The embryo is tiny. The lining is thick and sticky. There’s no way that poppy seed is coming out.

Over the years I’ve explained an embryo transfer this way thousands of times. If you’ve ever worked with me, heard me lecture or been a patient or trainee, you’re probably sick of hearing it.

To wit: a patient told me about a year ago that she shared this on a huge fertility support group site and now I was famous as the Peanut Butter and Poppy Seed Doctor.

I can live with that.

Stick and grow embryo.

Stick and grow.

Why the Pineapple?

To many, the pineapple has become symbolic of the fertility journey.

Why?

Here’s the science: For centuries, pineapple (Ananas comosus) has been used as a folk medicine by indigenous peoples of Central and South America.

Pineapple fruit, skin and stems can be extracted to yield bromelain, a mixture of proteolytic enzymes that can interact with pathways in the body involved in inflammation, blood clotting and the immune response.

Bromelain supplements have been commercially available since the 1950s and it has been studied as an anti-cancer agent.

But the link to fertility treatment – and specifically IVF – is weak.

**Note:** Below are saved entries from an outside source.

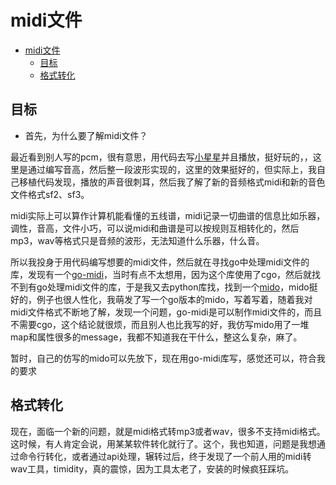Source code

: # midi文件

<!-- GFM-TOC -->
- [midi文件](#midi文件)
  - [目标](#目标)
  - [格式转化](#格式转化)
<!-- GFM-TOC -->

## 目标
* 首先，为什么要了解midi文件？

最近看到别人写的pcm，很有意思，用代码去写[小星星](https://github.com/hajimehoshi/ebiten/blob/main/examples/pcm/main.go)并且播放，挺好玩的，，这里是通过编写音高，然后整一段波形实现的，这里的效果挺好的，但实际上，我自己移植代码发现，播放的声音很刺耳，然后我了解了新的音频格式midi和新的音色文件格式sf2、sf3。

midi实际上可以算作计算机能看懂的五线谱，midi记录一切曲谱的信息比如乐器，调性，音高，文件小巧，可以说midi和曲谱是可以按规则互相转化的，然后mp3，wav等格式只是音频的波形，无法知道什么乐器，什么音。

所以我投身于用代码编写想要的midi文件，然后就在寻找go中处理midi文件的库，发现有一个[go-midi](https://github.com/gomidi/midi)，当时有点不太想用，因为这个库使用了cgo，然后就找不到有go处理midi文件的库，于是我又去python库找，找到一个[mido](https://github.com/mido/mido)，mido挺好的，例子也很人性化，我萌发了写一个go版本的mido，写着写着，随着我对midi文件格式不断地了解，发现一个问题，go-midi是可以制作midi文件的，而且不需要cgo，这个结论就很烦，而且别人也比我写的好，我仿写mido用了一堆map和属性很多的message，我都不知道我在干什么，整这么复杂，麻了。

暂时，自己的仿写的mido可以先放下，现在用go-midi库写，感觉还可以，符合我的要求

## 格式转化
现在，面临一个新的问题，就是midi格式转mp3或者wav，很多不支持midi格式。这时候，有人肯定会说，用某某软件转化就行了。这个，我也知道，问题是我想通过命令行转化，或者通过api处理，辗转过后，终于发现了一个前人用的midi转wav工具，timidity，真的震惊，因为工具太老了，安装的时候疯狂踩坑。


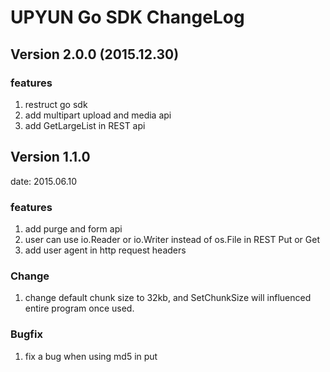 # UPYUN Go SDK ChangeLog

## Version 2.0.0 (2015.12.30)

### features

1. restruct go sdk
2. add multipart upload and media api
3. add GetLargeList in REST api

## Version 1.1.0

date: 2015.06.10

### features

1. add purge and form api
2. user can use io.Reader or io.Writer instead of os.File in REST Put or Get
3. add user agent in http request headers

### Change

1. change default chunk size to 32kb, and SetChunkSize will influenced entire program once used.


### Bugfix

1. fix a bug when using md5 in put
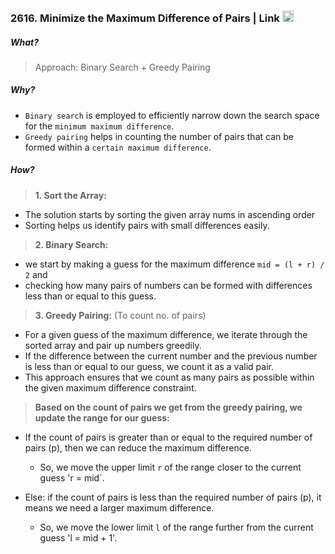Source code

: ### 2616. Minimize the Maximum Difference of Pairs | Link <a href="https://leetcode.com/problems/search-in-rotated-sorted-array/"><img src="https://leetcode.com/_next/static/images/logo-dark-c96c407d175e36c81e236fcfdd682a0b.png" alt="LeetCode Logo" width="18"> </a>

##### What?

> Approach: Binary Search + Greedy Pairing

##### Why?

 - `Binary search` is employed to efficiently narrow down the search space for the `minimum maximum difference`.
 - `Greedy pairing` helps in counting the number of pairs that can be formed within a `certain maximum difference`.

##### How?

> **1. Sort the Array:**

 - The solution starts by sorting the given array nums in ascending order
 - Sorting helps us identify pairs with small differences easily.

> **2. Binary Search:**
 - we start by making a guess for the maximum difference  `mid = (l + r) / 2` and
 - checking how many pairs of numbers can be formed with differences less than or equal  to this guess.

> **3. Greedy Pairing:** (To count no. of pairs)

 - For a given guess of the maximum difference, we iterate through the sorted array and pair up numbers greedily.
 - If the difference between the current number and the previous number is less than or equal to our guess, we count it as a valid pair.
 - This approach ensures that we count as many pairs as possible within the given maximum difference constraint.


> **Based on the count of pairs we get from the greedy pairing, we update the range for our guess:**

- If the count of pairs is greater than or equal to the required number of pairs (p), then we can reduce the maximum difference.
  
  - So, we move the upper limit `r` of the range closer to the current guess 'r = mid`.

- Else: if the count of pairs is less than the required number of pairs (p), it means we need a larger maximum difference.
  
  - So, we move the lower limit `l` of the range further from the current guess 'l = mid + 1'.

The theory is that by ingesting pineapple – and hence its proteolytic enzymes – the uterine environment may have less inflammation, better blood flow and an altered immune response, one that favors implantation of an embryo.

The bottom line: Pineapple is unlikely to be harmful to an IVF cycle, but it’s also not likely to be the deciding factor for its success.

But patients, please keep wearing your lucky pineapple socks when you come for a transfer!

While I’m 99.999% Science, I’m also 0.001% Faith, Hope, Trust and Pixie Dust, and I still believe in the power of good luck – and good vibes.

So don’t worry, if you forget your lucky pineapple socks, I’ll probably still be wearing mine.